Rudolph Musgrave, however, had not honored her with much attention, and was puzzling over the more or less incomprehensible situation; and, perceiving this, she ran on, after a little: 

“Oh, it worked—­it worked beautifully!  You see, she would always have been very jealous of that other woman; but with me it is different.  She has always known that scandalous story about you and me.  And she has always known me as I am—­a frivolous and—­say, corpulent, for it is a more dignified word—­and generally unattractive chaperon; and she can’t think of me as ever having been anything else.  Young people never really believe in their elders’ youth, Rudolph; at heart, they think we came into the world with crow’s-feet and pepper-and-salt hair, all complete.  So, she is only sorry for you now—­rather as a mother would be for a naughty child; as for me, she isn’t jealous—­but,” sighed Mrs. Pendomer, “she isn’t over-fond of me.”
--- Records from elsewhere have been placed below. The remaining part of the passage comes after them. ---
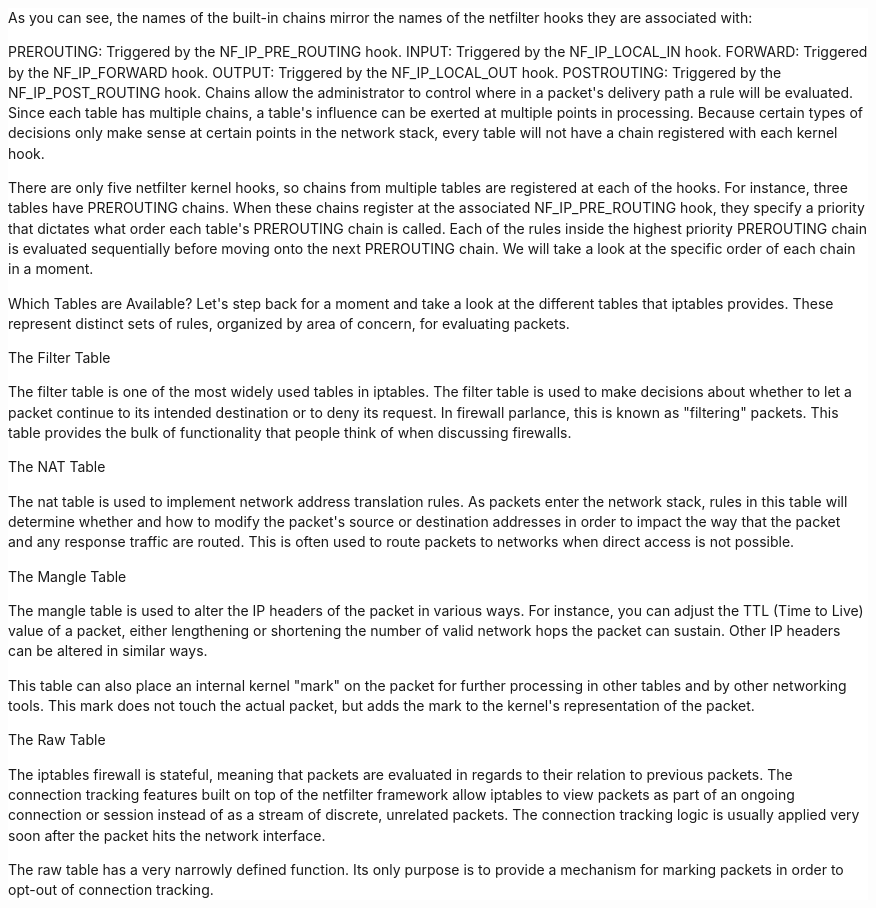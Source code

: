 As you can see, the names of the built-in chains mirror the names of the netfilter hooks they are associated with:

PREROUTING: Triggered by the NF_IP_PRE_ROUTING hook.
INPUT: Triggered by the NF_IP_LOCAL_IN hook.
FORWARD: Triggered by the NF_IP_FORWARD hook.
OUTPUT: Triggered by the NF_IP_LOCAL_OUT hook.
POSTROUTING: Triggered by the NF_IP_POST_ROUTING hook.
Chains allow the administrator to control where in a packet's delivery path a rule will be evaluated. Since each table has multiple chains, a table's influence can be exerted at multiple points in processing. Because certain types of decisions only make sense at certain points in the network stack, every table will not have a chain registered with each kernel hook.

There are only five netfilter kernel hooks, so chains from multiple tables are registered at each of the hooks. For instance, three tables have PREROUTING chains. When these chains register at the associated NF_IP_PRE_ROUTING hook, they specify a priority that dictates what order each table's PREROUTING chain is called. Each of the rules inside the highest priority PREROUTING chain is evaluated sequentially before moving onto the next PREROUTING chain. We will take a look at the specific order of each chain in a moment.

Which Tables are Available?
Let's step back for a moment and take a look at the different tables that iptables provides. These represent distinct sets of rules, organized by area of concern, for evaluating packets.

The Filter Table

The filter table is one of the most widely used tables in iptables. The filter table is used to make decisions about whether to let a packet continue to its intended destination or to deny its request. In firewall parlance, this is known as "filtering" packets. This table provides the bulk of functionality that people think of when discussing firewalls.

The NAT Table

The nat table is used to implement network address translation rules. As packets enter the network stack, rules in this table will determine whether and how to modify the packet's source or destination addresses in order to impact the way that the packet and any response traffic are routed. This is often used to route packets to networks when direct access is not possible.

The Mangle Table

The mangle table is used to alter the IP headers of the packet in various ways. For instance, you can adjust the TTL (Time to Live) value of a packet, either lengthening or shortening the number of valid network hops the packet can sustain. Other IP headers can be altered in similar ways.

This table can also place an internal kernel "mark" on the packet for further processing in other tables and by other networking tools. This mark does not touch the actual packet, but adds the mark to the kernel's representation of the packet.

The Raw Table

The iptables firewall is stateful, meaning that packets are evaluated in regards to their relation to previous packets. The connection tracking features built on top of the netfilter framework allow iptables to view packets as part of an ongoing connection or session instead of as a stream of discrete, unrelated packets. The connection tracking logic is usually applied very soon after the packet hits the network interface.

The raw table has a very narrowly defined function. Its only purpose is to provide a mechanism for marking packets in order to opt-out of connection tracking.
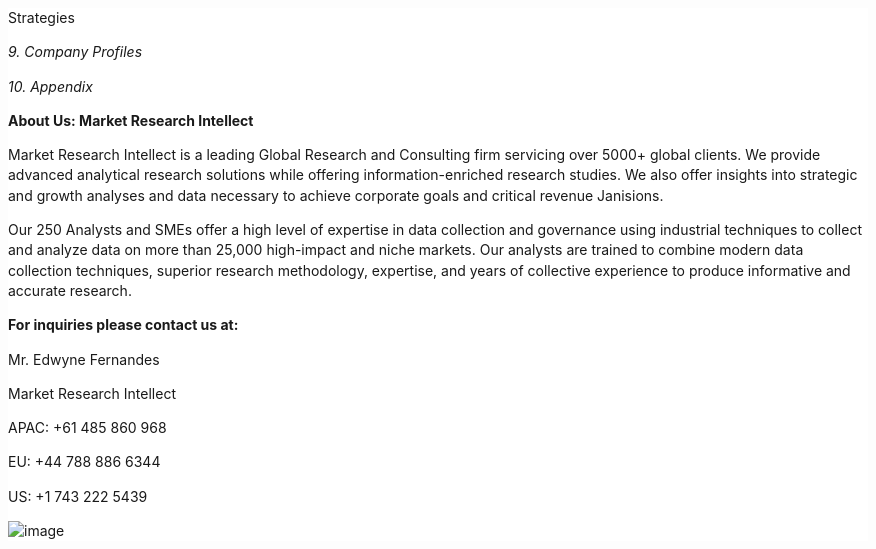Strategies</span></em></li></ul><p><em><span class="font-[700]">9. Company Profiles</span></em></p><p><em><span class="font-[700]">10. Appendix</span></em></p><p><strong><span class="font-[700]">About Us: Market Research Intellect</span></strong></p><p><span class="">Market Research Intellect is a leading Global Research and Consulting firm servicing over 5000+ global clients. We provide advanced analytical research solutions while offering information-enriched research studies.&nbsp;</span>We also offer insights into strategic and growth analyses and data necessary to achieve corporate goals and critical revenue Janisions.</p><p><span class="">Our 250 Analysts and SMEs offer a high level of expertise in data collection and governance using industrial techniques to collect and analyze data on more than 25,000 high-impact and niche markets. Our analysts are trained to combine modern data collection techniques, superior research methodology, expertise, and years of collective experience to produce informative and accurate research.</span></p><p><strong>For inquiries please contact us at:</strong></p><p>Mr. Edwyne Fernandes</p><p>Market Research Intellect</p><p>APAC: +61 485 860 968</p><p>EU: +44 788 886 6344</p><p>US: +1 743 222 5439</p>
![image](https://github.com/user-attachments/assets/9c387a5d-5b44-4f43-ae7e-3dcf53335554)
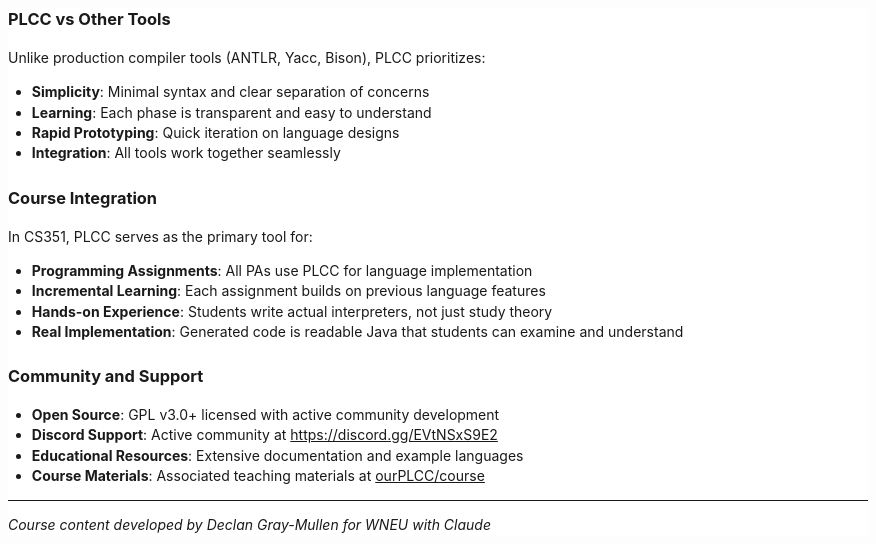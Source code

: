 ### PLCC vs Other Tools

Unlike production compiler tools (ANTLR, Yacc, Bison), PLCC prioritizes:
- **Simplicity**: Minimal syntax and clear separation of concerns
- **Learning**: Each phase is transparent and easy to understand
- **Rapid Prototyping**: Quick iteration on language designs
- **Integration**: All tools work together seamlessly

### Course Integration

In CS351, PLCC serves as the primary tool for:
- **Programming Assignments**: All PAs use PLCC for language implementation
- **Incremental Learning**: Each assignment builds on previous language features
- **Hands-on Experience**: Students write actual interpreters, not just study theory
- **Real Implementation**: Generated code is readable Java that students can examine and understand

### Community and Support

- **Open Source**: GPL v3.0+ licensed with active community development
- **Discord Support**: Active community at https://discord.gg/EVtNSxS9E2
- **Educational Resources**: Extensive documentation and example languages
- **Course Materials**: Associated teaching materials at [ourPLCC/course](https://github.com/ourPLCC/course)

---

_Course content developed by Declan Gray-Mullen for WNEU with Claude_
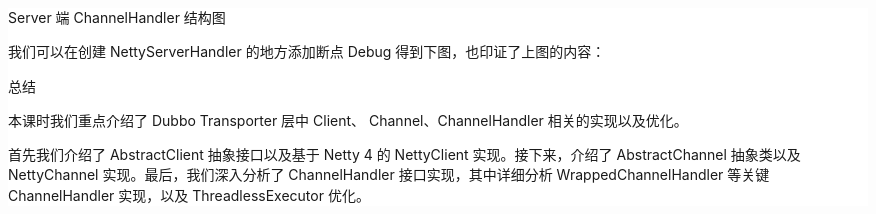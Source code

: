 Server 端 ChannelHandler 结构图

我们可以在创建 NettyServerHandler 的地方添加断点 Debug 得到下图，也印证了上图的内容：



总结

本课时我们重点介绍了 Dubbo Transporter 层中 Client、 Channel、ChannelHandler 相关的实现以及优化。

首先我们介绍了 AbstractClient 抽象接口以及基于 Netty 4 的 NettyClient 实现。接下来，介绍了 AbstractChannel 抽象类以及 NettyChannel 实现。最后，我们深入分析了 ChannelHandler 接口实现，其中详细分析 WrappedChannelHandler 等关键 ChannelHandler 实现，以及 ThreadlessExecutor 优化。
Colonel Musgrave rose to his feet.  “It isn’t fair,” said he; “the letters were distinctly compromising.  It isn’t fair you should shoulder the blame for a woman who was nothing to you.  It isn’t fair you should be placed in such a false position.”

“What matter?” pleaded Mrs. Pendomer.  “The letters are mine to burn, if I choose.  I have read one of them, by the way, and it is almost word for word a letter you wrote me a good twenty years ago.  And you re-hashed it for Patricia’s benefit too, it seems!  You ought to get a mimeograph.  Oh, very well!  It doesn’t matter now, for Patricia will say nothing—­or not at least to you,” she added.

“Still——­” he began.

“Ah, Rudolph, if I want to do a foolish thing, why won’t you let me?  What else is a woman for?  They are always doing foolish things.  I have known a woman to throw a man over, because she had seen him without a collar; and I have known another actually to marry a man, because she happened to be in love with him.  I have known a woman to go on wearing pink organdie after she has passed forty, and I have known a woman to go on caring for a man who, she knew, wasn’t worth caring for, long after he had forgotten.  We are not brave and sensible, like you men.  So why not let me be foolish, if I want to be?”

“If,” said Colonel Musgrave in some perplexity, “I understand one word of this farrago, I will be—­qualified in various ways.”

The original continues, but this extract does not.